Writer Annette Lee Illustrator Joseph To
YOU’VE NEVER REALLY FIT IN with the family. Your talents and values tend to veer off the path set forth by your sainted ancestors Yo-Yo Ma and spelling bee champ Kavya Shivashankar. You’ve failed at excellence. You’ve failed your parents. But it’s not too late. You can still excel at being … the Worst Asian.
WHAT YOU NEED
• Your mind
• 10 fingers
• A healthy amount of self-deprecating humor
• A list of every Asian stereotype the world has ever known
Suck at Math
Somehow the invention of the abacus led the Western world to believe that all Asians are good at math. Really — if that were true, why did we invent Kumon?
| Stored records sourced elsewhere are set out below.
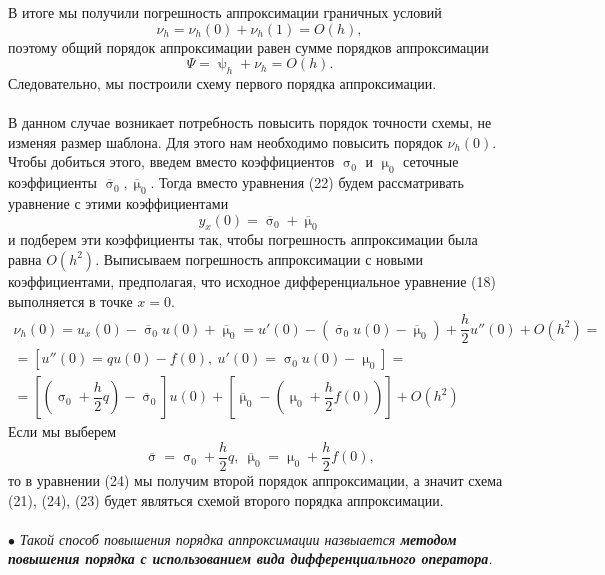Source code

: \documentclass[a4paper, 12pt]{report}
\numberwithin{equation}{section}
\newcommand{\ol}{\overline}
\renewcommand{\sigma}{\upsigma}
\renewcommand{\psi}{\uppsi}
\renewcommand{\mu}{\upmu}
\begin{document}
			В итоге мы получили погрешность аппроксимации граничных условий
			$$\nu_h = \nu_h(0) + \nu_h(1) = O(h),$$ поэтому общий порядок аппроксимации равен сумме порядков аппроксимации
			$$\Psi = \psi_h + \nu_h = O(h).$$
			Следовательно, мы построили схему первого порядка аппроксимации.\\\\
			В данном случае возникает потребность повысить порядок точности схемы, не изменяя размер шаблона. Для этого нам необходимо повысить порядок $\nu_h(0)$. Чтобы добиться этого, введем вместо коэффициентов $\sigma_0$ и $\mu_0$ сеточные коэффициенты $\ol \sigma_0, \ol \mu _0$. Тогда вместо уравнения (22) будем рассматривать уравнение с этими коэффициентами
			\begin{equation}
				y_x(0) = \ol \sigma_0 + \ol \mu _0
			\end{equation}
			 и подберем эти коэффициенты так, чтобы погрешность аппроксимации была равна $O(h^2)$. Выписываем погрешность аппроксимации с новыми коэффициентами, предполагая, что исходное дифференциальное уравнение (18) выполняется в точке $x =0$.
			 \begin{multline*}
			 	\nu_h(0) = u_x(0) - \ol\sigma_0 u(0) + \ol\mu_0 = u'(0) - (\ol\sigma_0 u(0) - \ol \mu_0)+ \dfrac h2 u''(0) + O(h^2) =\\= [u''(0) =qu(0) - f(0),\ u'(0)=\sigma_0 u(0) - \mu_0] =\\= \left[\left(\sigma_0 + \dfrac h2 q\right) - \ol\sigma_0\right]u(0) + \left[\ol \mu_0 - \left(\mu_0 + \dfrac h2 f(0)\right)\right] + O(h^2)
			 \end{multline*}
			 Если мы выберем
			 $$\ol \sigma = \sigma_0 + \dfrac h2 q,\ \ol\mu_0 = \mu_0 + \dfrac h2 f(0),$$ то в уравнении (24) мы получим второй порядок аппроксимации, а значит схема (21), (24), (23) будет являться схемой второго порядка аппроксимации.\\\\
			$\bullet$ \textit{Такой способ повышения порядка аппроксимации назвыается \textbf{методом повышения порядка с использованием вида дифференциального оператора}.}
	
\end{document}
In reality, you may be decent at math, but if you really want to achieve greatness as the Worst Asian, then you’ll need to suck at it. Forget those helpful acronyms; FOIL should refer only to the stuff your burger comes wrapped in. Lose the handy TI-83; the only T.I. you should be acquainted with is the rapper.
Be Awesome at Driving
Those who have witnessed rush hour in most parts of Asia can attest — it is insane, chaotic and at times lawless. Be that as it may, these drivers RARELY GET IN ACCIDENTS. But somehow the skill required to avoid a pedicab carrying a refrigerator in China is also blamed for numerous traffic violations in the United States. So drive boringly. Drive according to the nuances of local and state laws. Keep your nose clean, even while your counterparts in your ancestral motherland laugh and call you a pussy.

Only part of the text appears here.